WORK INSTRUCTIONS
The lines to repeat are those below from the one containing "In version 0.5" down to the one containing "- Have a way", both included; reproduce them exactly and nothing else.

RECORDS PROVIDED

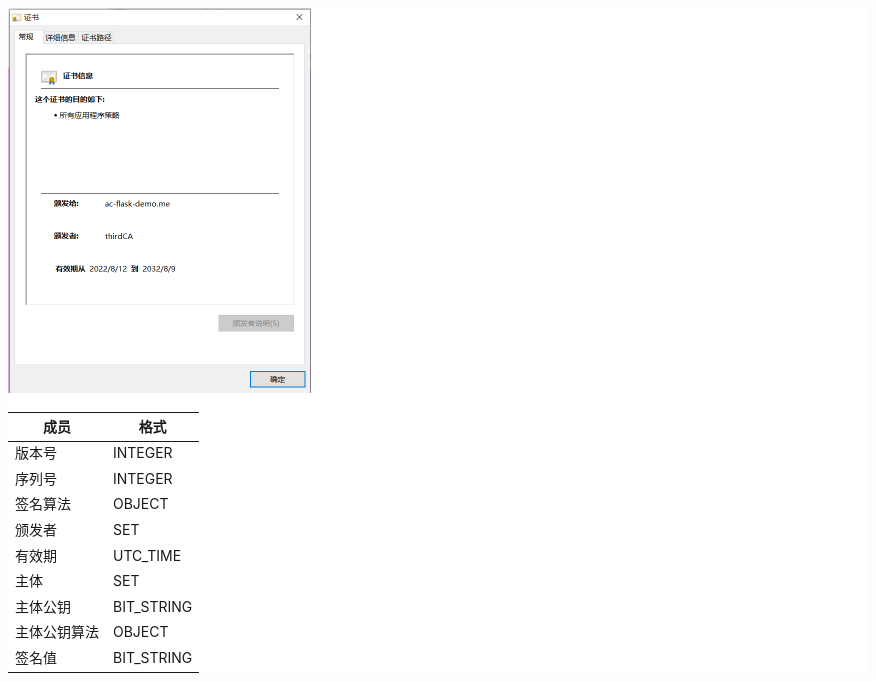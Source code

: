 <img src="img/数字证书2.png" alt="数字证书2" style="zoom:50%;" />

| 成员         | 格式       |
| ------------ | ---------- |
| 版本号       | INTEGER    |
| 序列号       | INTEGER    |
| 签名算法     | OBJECT     |
| 颁发者       | SET        |
| 有效期       | UTC_TIME   |
| 主体         | SET        |
| 主体公钥     | BIT_STRING |
| 主体公钥算法 | OBJECT     |
| 签名值       | BIT_STRING |

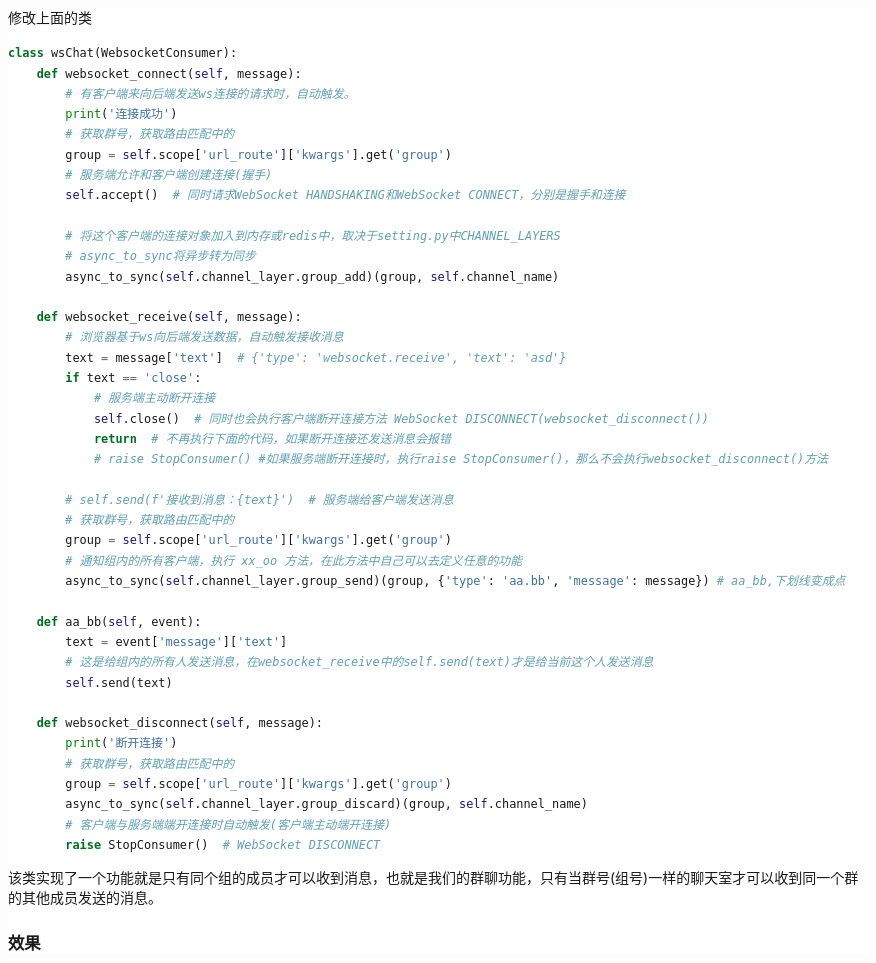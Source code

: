 修改上面的类

```python
class wsChat(WebsocketConsumer):
    def websocket_connect(self, message):
        # 有客户端来向后端发送ws连接的请求时，自动触发。
        print('连接成功')
        # 获取群号，获取路由匹配中的
        group = self.scope['url_route']['kwargs'].get('group')
        # 服务端允许和客户端创建连接(握手)
        self.accept()  # 同时请求WebSocket HANDSHAKING和WebSocket CONNECT，分别是握手和连接

        # 将这个客户端的连接对象加入到内存或redis中，取决于setting.py中CHANNEL_LAYERS
        # async_to_sync将异步转为同步
        async_to_sync(self.channel_layer.group_add)(group, self.channel_name)

    def websocket_receive(self, message):
        # 浏览器基于ws向后端发送数据，自动触发接收消息
        text = message['text']  # {'type': 'websocket.receive', 'text': 'asd'}
        if text == 'close':
            # 服务端主动断开连接
            self.close()  # 同时也会执行客户端断开连接方法 WebSocket DISCONNECT(websocket_disconnect())
            return  # 不再执行下面的代码，如果断开连接还发送消息会报错
            # raise StopConsumer() #如果服务端断开连接时，执行raise StopConsumer()，那么不会执行websocket_disconnect()方法

        # self.send(f'接收到消息：{text}')  # 服务端给客户端发送消息
        # 获取群号，获取路由匹配中的
        group = self.scope['url_route']['kwargs'].get('group')
        # 通知组内的所有客户端，执行 xx_oo 方法，在此方法中自己可以去定义任意的功能
        async_to_sync(self.channel_layer.group_send)(group, {'type': 'aa.bb', 'message': message}) # aa_bb,下划线变成点

    def aa_bb(self, event):
        text = event['message']['text']
        # 这是给组内的所有人发送消息，在websocket_receive中的self.send(text)才是给当前这个人发送消息
        self.send(text)

    def websocket_disconnect(self, message):
        print('断开连接')
        # 获取群号，获取路由匹配中的
        group = self.scope['url_route']['kwargs'].get('group')
        async_to_sync(self.channel_layer.group_discard)(group, self.channel_name)
        # 客户端与服务端端开连接时自动触发(客户端主动端开连接)
        raise StopConsumer()  # WebSocket DISCONNECT
```
该类实现了一个功能就是只有同个组的成员才可以收到消息，也就是我们的群聊功能，只有当群号(组号)一样的聊天室才可以收到同一个群的其他成员发送的消息。





### 效果
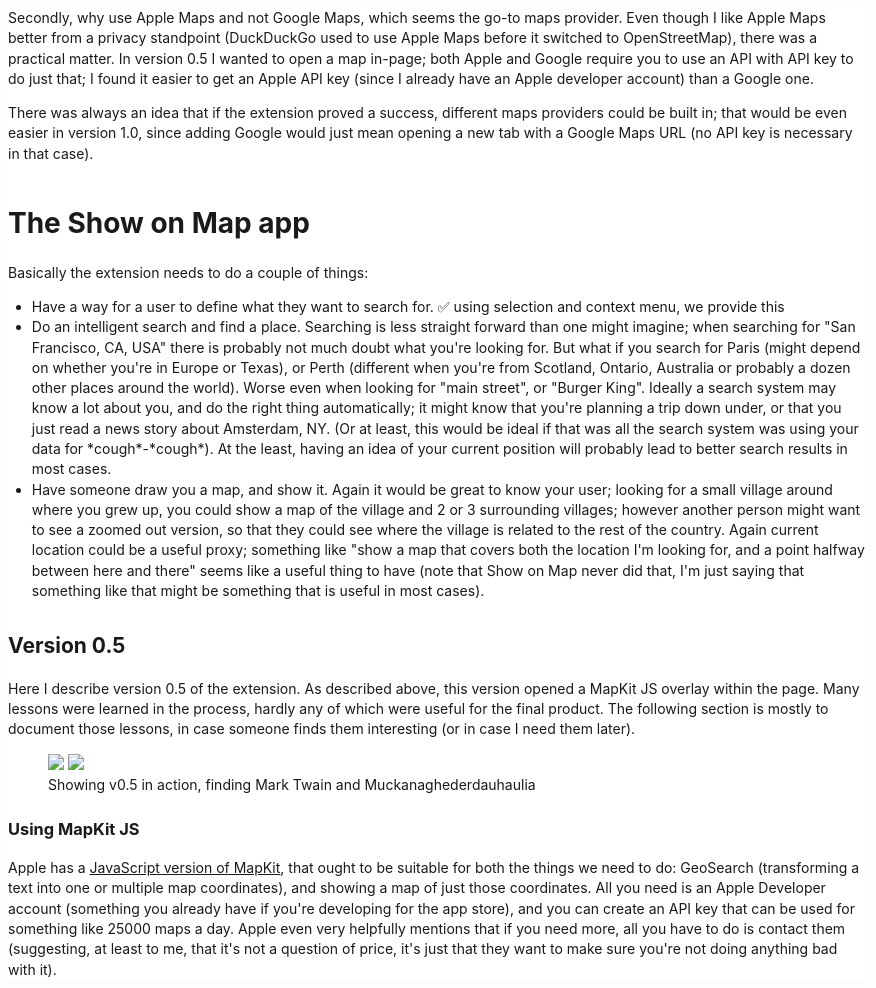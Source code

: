 
Secondly, why use Apple Maps and not Google Maps, which seems the go-to maps provider.
Even though I like Apple Maps better from a privacy standpoint (DuckDuckGo used to use Apple Maps before it switched to OpenStreetMap), there was a practical matter.
In version 0.5 I wanted to open a map in-page; both Apple and Google require you to use an API with API key to do just that; I found it easier to get an Apple API key (since I already have an Apple developer account) than a Google one.

There was always an idea that if the extension proved a success, different maps providers could be built in; that would be even easier in version 1.0, since adding Google would just mean opening a new tab with a Google Maps URL (no API key is necessary in that case).
</div>


# The Show on Map app
Basically the extension needs to do a couple of things:

- Have a way for a user to define what they want to search for. &#9989; using selection and context menu, we provide this
- Do an intelligent search and find a place. Searching is less straight forward than one might imagine; when searching for "San Francisco, CA, USA" there is probably not much doubt what you're looking for. But what if you search for Paris (might depend on whether you're in Europe or Texas), or Perth (different when you're from Scotland, Ontario, Australia or probably a dozen other places around the world). Worse even when looking for "main street", or "Burger King". Ideally a search system may know a lot about you, and do the right thing automatically; it might know that you're planning a trip down under, or that you just read a news story about Amsterdam, NY. (Or at least, this would be ideal if that was all the search system was using your data for \*cough\*-\*cough\*). At the least, having an idea of your current position will probably lead to better search results in most cases.
- Have someone draw you a map, and show it. Again it would be great to know your user; looking for a small village around where you grew up, you could show a map of the village and 2 or 3 surrounding villages; however another person might want to see a zoomed out version, so that they could see where the village is related to the rest of the country. Again current location could be a useful proxy; something like "show a map that covers both the location I'm looking for, and a point halfway between here and there" seems like a useful thing to have (note that Show on Map never did that, I'm just saying that something like that might be something that is useful in most cases).

## Version 0.5
Here I describe version 0.5 of the extension.
As described above, this version opened a MapKit JS overlay within the page.
Many lessons were learned in the process, hardly any of which were useful for the final product.
The following section is mostly to document those lessons, in case someone finds them interesting (or in case I need them later).

<figure class="half">
    <img src="/assets/images/2021/12/05/mark-twain-example.jpg">
    <img src="/assets/images/2021/12/05/longest-example.jpg">
    <figcaption>Showing v0.5 in action, finding Mark Twain and Muckanaghederdauhaulia</figcaption>
</figure>

### Using MapKit JS
Apple has a [JavaScript version of MapKit](https://developer.apple.com/maps/web/), that ought to be suitable for both the things we need to do: GeoSearch (transforming a text into one or multiple map coordinates), and showing a map of just those coordinates.
All you need is an Apple Developer account (something you already have if you're developing for the app store), and you can create an API key that can be used for something like 25000 maps a day.
Apple even very helpfully mentions that if you need more, all you have to do is contact them (suggesting, at least to me, that it's not a question of price, it's just that they want to make sure you're not doing anything bad with it).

RESPONSE
In version 0.5 I wanted to open a map in-page; both Apple and Google require you to use an API with API key to do just that; I found it easier to get an Apple API key (since I already have an Apple developer account) than a Google one.

There was always an idea that if the extension proved a success, different maps providers could be built in; that would be even easier in version 1.0, since adding Google would just mean opening a new tab with a Google Maps URL (no API key is necessary in that case).
</div>


# The Show on Map app
Basically the extension needs to do a couple of things:

- Have a way for a user to define what they want to search for. &#9989; using selection and context menu, we provide this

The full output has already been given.